Edição nº 1682 - 17 de março de 2021

Maria de Lurdes Gouveia Barata
IR PARA O SOL…

O sol aconchega o dia. Dourado, quente, que a pele e os olhos agradecem. Céu muito azul, como exige um certo esplendor depois de dias de carranca nublada, escura, tristonha. Há passeantes a regalar-se com o sol pela rua, passeio higiénico, que é necessário e serve de desculpa para escapar à clausura de há bastante tempo. O sol tem o poder da luz, da quentura e da beleza que faz revelar. Simbolicamente associado à vida, à energia, é uma força vital imbuída dum poder cósmico, estando ligado à vitalidade, ao conhecimento, à paixão e ao amor. Como pai-fecundador manifesta-se nas festas orgíacas com fogueiras (nada mais relacionado com o sol do que o fogo) – as Festas do Sol, no Peru, um dos destinos turísticos mais emblemáticos do mundo. Do Sol depende a vida no nosso planeta. Não admira que todos desejemos sentir os raios de sol sobre a pele, porque o sol é a própria vida. Lembro quatro versos dum poema de Rimbaud: «Ela foi encontrada! / Quem? A eternidade. / É o mar misturado / Ao sol.» Claro: fogo e água. E o mar! Agora só vejo o mar no passeio dos outros numa marginal que a televisão mostra. As imagens vão preenchendo desejos e o mar ao fundo faz esquecer as desgraças que constroem sensacionalismo nos canais televisivos.

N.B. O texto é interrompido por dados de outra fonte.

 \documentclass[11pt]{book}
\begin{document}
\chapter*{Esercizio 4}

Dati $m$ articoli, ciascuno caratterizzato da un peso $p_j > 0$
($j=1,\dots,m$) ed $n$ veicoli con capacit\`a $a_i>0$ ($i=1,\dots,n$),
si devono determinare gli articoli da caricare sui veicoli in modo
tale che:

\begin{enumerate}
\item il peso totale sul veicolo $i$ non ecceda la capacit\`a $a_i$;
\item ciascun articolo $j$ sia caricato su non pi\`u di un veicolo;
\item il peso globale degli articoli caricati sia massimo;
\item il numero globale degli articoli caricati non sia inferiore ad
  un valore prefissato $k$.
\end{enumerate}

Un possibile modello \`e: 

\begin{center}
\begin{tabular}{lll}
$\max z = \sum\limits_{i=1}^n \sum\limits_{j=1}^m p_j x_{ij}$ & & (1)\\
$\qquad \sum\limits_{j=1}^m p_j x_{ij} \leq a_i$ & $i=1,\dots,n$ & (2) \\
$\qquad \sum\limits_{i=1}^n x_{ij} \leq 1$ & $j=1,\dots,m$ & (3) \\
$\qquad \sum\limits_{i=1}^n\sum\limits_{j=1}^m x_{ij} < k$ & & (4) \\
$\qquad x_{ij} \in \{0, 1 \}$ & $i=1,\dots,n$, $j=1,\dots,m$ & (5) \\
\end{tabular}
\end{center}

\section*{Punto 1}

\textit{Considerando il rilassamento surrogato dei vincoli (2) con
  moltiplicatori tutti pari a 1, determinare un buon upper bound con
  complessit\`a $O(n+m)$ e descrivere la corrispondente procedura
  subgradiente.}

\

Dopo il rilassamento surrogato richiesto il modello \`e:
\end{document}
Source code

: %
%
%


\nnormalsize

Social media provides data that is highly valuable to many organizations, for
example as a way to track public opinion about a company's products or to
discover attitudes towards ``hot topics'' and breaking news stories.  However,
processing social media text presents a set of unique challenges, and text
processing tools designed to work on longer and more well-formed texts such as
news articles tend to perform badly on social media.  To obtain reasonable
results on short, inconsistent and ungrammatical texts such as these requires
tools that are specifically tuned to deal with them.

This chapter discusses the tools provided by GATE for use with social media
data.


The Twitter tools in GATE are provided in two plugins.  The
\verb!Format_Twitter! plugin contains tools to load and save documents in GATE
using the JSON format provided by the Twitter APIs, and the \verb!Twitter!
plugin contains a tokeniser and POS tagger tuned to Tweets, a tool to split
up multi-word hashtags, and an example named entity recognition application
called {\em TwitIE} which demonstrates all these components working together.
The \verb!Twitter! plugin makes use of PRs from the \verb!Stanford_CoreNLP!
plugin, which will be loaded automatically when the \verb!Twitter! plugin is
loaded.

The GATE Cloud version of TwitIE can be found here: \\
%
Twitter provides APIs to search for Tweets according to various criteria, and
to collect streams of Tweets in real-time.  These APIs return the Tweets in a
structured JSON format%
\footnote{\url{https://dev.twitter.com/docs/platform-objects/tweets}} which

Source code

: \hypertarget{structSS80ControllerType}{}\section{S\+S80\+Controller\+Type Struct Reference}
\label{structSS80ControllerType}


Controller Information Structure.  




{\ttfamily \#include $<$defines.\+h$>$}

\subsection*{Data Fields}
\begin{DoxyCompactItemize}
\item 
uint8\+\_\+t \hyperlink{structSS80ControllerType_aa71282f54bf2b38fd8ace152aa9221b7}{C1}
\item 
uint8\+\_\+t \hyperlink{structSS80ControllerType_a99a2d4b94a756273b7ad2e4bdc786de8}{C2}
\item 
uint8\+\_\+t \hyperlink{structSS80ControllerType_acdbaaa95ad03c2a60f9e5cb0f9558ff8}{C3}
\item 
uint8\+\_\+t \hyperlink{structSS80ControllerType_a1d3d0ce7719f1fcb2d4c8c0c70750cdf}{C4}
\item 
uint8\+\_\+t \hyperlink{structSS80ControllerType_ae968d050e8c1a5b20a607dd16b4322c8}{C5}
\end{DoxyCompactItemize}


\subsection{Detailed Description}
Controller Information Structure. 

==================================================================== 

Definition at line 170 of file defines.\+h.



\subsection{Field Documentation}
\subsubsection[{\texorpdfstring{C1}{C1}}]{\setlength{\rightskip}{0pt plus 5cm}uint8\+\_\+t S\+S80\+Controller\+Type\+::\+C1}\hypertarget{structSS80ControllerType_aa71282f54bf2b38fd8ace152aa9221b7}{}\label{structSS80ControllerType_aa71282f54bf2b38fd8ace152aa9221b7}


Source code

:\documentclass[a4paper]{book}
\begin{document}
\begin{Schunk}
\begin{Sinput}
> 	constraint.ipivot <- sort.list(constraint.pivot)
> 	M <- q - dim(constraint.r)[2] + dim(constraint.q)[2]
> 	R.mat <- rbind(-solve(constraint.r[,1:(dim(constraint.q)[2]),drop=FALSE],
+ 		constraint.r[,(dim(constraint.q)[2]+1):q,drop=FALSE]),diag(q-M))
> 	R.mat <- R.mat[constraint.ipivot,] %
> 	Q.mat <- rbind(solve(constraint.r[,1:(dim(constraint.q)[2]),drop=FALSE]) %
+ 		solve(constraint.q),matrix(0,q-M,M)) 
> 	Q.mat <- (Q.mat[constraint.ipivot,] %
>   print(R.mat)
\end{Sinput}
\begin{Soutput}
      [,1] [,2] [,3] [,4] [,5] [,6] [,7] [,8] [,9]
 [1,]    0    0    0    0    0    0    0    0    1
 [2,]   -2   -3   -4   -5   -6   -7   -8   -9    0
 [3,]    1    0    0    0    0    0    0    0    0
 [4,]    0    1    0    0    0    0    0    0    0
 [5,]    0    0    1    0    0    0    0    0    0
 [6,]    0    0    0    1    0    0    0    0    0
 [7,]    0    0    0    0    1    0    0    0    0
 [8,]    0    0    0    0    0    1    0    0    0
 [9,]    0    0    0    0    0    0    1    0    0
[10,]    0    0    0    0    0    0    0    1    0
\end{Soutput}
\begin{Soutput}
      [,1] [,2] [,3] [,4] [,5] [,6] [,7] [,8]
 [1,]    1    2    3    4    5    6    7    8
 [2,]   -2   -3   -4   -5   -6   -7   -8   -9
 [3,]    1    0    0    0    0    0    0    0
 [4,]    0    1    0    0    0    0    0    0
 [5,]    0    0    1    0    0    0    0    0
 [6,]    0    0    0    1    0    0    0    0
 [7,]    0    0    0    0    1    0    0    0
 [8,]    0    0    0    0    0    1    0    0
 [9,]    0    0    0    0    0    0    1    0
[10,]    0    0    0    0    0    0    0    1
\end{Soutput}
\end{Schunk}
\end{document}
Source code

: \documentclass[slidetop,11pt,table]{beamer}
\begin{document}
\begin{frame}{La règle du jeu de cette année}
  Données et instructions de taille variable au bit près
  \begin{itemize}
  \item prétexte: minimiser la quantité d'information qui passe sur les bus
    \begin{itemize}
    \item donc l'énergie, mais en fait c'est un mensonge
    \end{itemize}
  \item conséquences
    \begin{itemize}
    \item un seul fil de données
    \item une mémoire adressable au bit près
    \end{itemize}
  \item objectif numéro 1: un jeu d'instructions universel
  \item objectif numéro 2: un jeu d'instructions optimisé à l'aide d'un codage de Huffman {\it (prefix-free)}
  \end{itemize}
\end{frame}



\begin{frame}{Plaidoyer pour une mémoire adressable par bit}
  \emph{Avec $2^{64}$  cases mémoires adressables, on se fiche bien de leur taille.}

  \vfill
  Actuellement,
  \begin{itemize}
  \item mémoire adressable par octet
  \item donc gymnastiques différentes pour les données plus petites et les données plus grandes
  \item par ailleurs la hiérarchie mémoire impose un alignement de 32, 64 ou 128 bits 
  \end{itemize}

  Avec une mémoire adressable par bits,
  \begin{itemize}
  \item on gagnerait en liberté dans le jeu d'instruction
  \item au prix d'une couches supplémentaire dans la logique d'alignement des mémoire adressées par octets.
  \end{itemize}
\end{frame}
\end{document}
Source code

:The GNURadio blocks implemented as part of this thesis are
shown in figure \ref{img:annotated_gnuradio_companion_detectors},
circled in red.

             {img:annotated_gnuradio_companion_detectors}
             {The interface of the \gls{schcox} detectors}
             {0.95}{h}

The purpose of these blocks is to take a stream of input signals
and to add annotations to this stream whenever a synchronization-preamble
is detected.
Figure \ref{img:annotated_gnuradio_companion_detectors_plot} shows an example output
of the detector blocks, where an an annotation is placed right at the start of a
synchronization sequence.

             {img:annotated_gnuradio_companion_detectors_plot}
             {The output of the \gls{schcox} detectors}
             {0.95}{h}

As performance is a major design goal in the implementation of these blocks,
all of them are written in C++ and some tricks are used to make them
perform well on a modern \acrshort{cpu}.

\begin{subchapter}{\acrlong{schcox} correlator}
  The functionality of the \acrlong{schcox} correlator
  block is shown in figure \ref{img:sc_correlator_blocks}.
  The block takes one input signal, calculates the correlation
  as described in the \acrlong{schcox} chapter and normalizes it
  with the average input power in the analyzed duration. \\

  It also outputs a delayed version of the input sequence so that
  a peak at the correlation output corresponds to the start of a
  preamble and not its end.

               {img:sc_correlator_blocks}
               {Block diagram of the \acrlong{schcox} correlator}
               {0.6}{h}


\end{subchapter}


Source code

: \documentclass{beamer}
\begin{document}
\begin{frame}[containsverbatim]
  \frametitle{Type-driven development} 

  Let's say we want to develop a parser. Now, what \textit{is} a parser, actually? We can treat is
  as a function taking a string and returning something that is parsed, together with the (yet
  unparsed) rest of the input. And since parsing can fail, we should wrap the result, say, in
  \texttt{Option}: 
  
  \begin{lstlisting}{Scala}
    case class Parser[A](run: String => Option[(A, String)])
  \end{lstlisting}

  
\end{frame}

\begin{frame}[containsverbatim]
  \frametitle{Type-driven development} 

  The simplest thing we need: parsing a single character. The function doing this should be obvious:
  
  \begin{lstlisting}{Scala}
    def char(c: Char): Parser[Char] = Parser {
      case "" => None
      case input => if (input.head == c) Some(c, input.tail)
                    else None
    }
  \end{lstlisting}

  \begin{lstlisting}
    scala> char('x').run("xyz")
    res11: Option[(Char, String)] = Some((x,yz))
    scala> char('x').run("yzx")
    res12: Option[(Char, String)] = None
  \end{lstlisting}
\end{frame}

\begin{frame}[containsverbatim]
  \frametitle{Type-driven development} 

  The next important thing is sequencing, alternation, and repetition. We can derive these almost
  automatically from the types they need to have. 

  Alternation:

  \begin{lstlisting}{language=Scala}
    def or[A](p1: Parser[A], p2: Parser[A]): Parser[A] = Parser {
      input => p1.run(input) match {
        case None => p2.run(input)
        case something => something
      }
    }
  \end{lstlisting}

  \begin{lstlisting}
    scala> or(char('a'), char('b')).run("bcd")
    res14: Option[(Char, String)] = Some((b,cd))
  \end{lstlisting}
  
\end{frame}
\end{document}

Neste momento estão a falar das variantes do vírus. Cuidado no desconfinar! A benevolência das medidas do Natal não trouxe bom resultado e só não aprende com a experiência quem é parvo. Mas, afinal, saio um pouco ou não? Também preciso de apanhar o sol na rua, andar, apesar da máscara, que incomoda um pouco, que já faz parte da indumentária, seja ela de cerimónia ou de desporto. Vamos lá ao passeio higiénico, quero escolher ruas com pouca gente, só com a companhia do sol.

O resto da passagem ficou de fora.